### BRIEF
Could you reproduce the lines below from the one with "## Error Conditions" through the one with "- **Git Integration**: Works"? Keep both ends and add nothing.

### Records from a collection
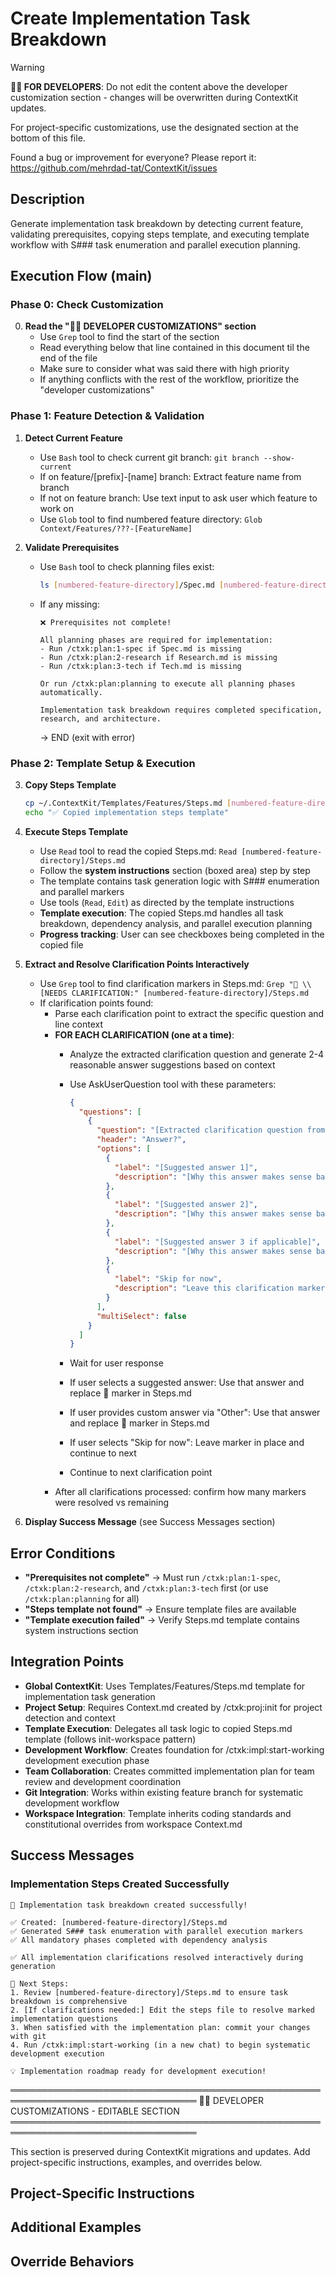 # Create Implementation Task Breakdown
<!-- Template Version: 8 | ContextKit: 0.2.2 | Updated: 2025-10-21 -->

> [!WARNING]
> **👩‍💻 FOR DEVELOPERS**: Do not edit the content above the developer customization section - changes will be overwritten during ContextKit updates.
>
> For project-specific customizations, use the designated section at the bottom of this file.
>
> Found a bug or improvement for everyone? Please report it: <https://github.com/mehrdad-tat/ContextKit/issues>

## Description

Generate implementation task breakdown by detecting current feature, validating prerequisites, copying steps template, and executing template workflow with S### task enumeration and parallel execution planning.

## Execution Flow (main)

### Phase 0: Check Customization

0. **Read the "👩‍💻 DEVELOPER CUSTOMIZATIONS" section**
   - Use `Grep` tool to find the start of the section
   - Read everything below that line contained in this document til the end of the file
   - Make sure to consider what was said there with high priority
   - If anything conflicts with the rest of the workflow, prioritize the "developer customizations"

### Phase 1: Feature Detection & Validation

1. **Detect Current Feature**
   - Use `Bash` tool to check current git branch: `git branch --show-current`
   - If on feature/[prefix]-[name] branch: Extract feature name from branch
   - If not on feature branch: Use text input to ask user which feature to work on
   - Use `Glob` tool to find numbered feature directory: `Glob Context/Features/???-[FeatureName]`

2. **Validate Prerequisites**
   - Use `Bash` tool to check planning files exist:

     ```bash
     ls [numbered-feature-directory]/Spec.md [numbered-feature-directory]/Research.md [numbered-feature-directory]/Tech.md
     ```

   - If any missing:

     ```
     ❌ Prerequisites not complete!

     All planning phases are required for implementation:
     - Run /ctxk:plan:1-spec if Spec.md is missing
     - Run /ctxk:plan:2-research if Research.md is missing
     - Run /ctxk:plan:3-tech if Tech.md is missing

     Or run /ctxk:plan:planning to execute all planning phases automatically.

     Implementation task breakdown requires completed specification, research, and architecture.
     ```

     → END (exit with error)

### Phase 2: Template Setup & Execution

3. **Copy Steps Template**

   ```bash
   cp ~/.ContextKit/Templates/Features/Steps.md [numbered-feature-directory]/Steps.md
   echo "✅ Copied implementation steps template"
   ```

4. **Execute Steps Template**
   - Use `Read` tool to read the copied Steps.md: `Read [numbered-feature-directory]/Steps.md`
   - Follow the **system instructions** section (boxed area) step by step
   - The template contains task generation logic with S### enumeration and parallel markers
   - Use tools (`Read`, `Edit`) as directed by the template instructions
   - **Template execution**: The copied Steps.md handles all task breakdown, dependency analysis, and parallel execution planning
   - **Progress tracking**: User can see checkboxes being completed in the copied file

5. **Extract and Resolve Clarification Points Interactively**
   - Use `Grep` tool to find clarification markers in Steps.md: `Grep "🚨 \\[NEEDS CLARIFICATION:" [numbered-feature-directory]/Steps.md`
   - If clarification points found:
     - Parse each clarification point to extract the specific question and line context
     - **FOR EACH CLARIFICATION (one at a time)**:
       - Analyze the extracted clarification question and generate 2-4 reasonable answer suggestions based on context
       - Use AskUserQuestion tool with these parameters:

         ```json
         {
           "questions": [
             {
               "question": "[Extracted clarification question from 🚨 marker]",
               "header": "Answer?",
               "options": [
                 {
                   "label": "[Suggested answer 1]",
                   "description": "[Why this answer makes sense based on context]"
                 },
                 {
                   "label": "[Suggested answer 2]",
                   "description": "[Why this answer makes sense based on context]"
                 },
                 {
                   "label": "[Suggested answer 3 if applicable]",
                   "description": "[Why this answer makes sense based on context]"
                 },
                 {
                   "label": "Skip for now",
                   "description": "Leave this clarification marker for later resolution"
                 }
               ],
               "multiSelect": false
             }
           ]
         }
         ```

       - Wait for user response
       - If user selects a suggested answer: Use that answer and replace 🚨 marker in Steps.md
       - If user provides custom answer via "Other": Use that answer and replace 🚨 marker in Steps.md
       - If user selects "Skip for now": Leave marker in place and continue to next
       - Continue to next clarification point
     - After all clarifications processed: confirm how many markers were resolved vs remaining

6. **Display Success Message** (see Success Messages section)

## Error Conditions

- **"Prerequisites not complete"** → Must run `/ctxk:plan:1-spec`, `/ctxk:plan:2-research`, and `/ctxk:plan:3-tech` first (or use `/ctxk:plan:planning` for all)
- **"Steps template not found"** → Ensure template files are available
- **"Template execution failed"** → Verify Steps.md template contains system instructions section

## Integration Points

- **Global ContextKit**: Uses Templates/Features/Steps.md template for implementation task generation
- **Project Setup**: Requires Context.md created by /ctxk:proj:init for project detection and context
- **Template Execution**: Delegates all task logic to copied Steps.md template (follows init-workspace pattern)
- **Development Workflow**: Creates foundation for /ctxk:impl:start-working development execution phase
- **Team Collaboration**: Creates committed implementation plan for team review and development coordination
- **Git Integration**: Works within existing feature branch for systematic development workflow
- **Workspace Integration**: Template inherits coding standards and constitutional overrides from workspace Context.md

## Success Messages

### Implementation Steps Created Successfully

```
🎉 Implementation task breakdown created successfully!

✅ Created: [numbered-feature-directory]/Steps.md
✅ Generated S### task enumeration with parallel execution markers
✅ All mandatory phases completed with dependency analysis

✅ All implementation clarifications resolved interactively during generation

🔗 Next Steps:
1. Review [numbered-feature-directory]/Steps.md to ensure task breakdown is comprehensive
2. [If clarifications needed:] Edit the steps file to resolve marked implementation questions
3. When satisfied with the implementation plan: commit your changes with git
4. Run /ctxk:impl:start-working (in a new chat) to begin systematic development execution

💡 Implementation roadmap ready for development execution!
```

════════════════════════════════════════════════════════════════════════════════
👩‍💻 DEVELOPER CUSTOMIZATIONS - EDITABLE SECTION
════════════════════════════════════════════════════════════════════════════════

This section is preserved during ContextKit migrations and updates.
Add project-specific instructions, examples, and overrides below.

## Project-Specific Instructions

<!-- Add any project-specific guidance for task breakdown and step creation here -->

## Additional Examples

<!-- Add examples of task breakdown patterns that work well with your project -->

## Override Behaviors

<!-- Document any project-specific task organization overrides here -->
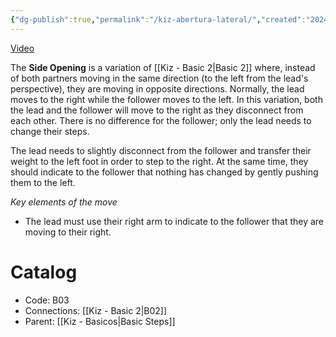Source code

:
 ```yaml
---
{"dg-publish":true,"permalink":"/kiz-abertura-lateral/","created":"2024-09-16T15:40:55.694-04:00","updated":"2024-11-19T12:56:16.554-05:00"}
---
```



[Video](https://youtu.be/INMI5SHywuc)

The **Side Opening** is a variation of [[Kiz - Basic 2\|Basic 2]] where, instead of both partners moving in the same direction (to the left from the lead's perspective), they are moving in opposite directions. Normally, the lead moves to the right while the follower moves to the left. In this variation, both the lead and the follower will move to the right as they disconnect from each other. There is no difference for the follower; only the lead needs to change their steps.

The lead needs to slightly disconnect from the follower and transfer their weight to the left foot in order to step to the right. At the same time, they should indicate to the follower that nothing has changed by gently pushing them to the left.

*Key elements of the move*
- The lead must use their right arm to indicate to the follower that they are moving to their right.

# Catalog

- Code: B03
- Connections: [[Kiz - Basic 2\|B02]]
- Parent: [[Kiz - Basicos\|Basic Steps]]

### OUTPUT
## Error Conditions

- **"Prerequisites not complete"** → Must run `/ctxk:plan:1-spec`, `/ctxk:plan:2-research`, and `/ctxk:plan:3-tech` first (or use `/ctxk:plan:planning` for all)
- **"Steps template not found"** → Ensure template files are available
- **"Template execution failed"** → Verify Steps.md template contains system instructions section

## Integration Points

- **Global ContextKit**: Uses Templates/Features/Steps.md template for implementation task generation
- **Project Setup**: Requires Context.md created by /ctxk:proj:init for project detection and context
- **Template Execution**: Delegates all task logic to copied Steps.md template (follows init-workspace pattern)
- **Development Workflow**: Creates foundation for /ctxk:impl:start-working development execution phase
- **Team Collaboration**: Creates committed implementation plan for team review and development coordination
- **Git Integration**: Works within existing feature branch for systematic development workflow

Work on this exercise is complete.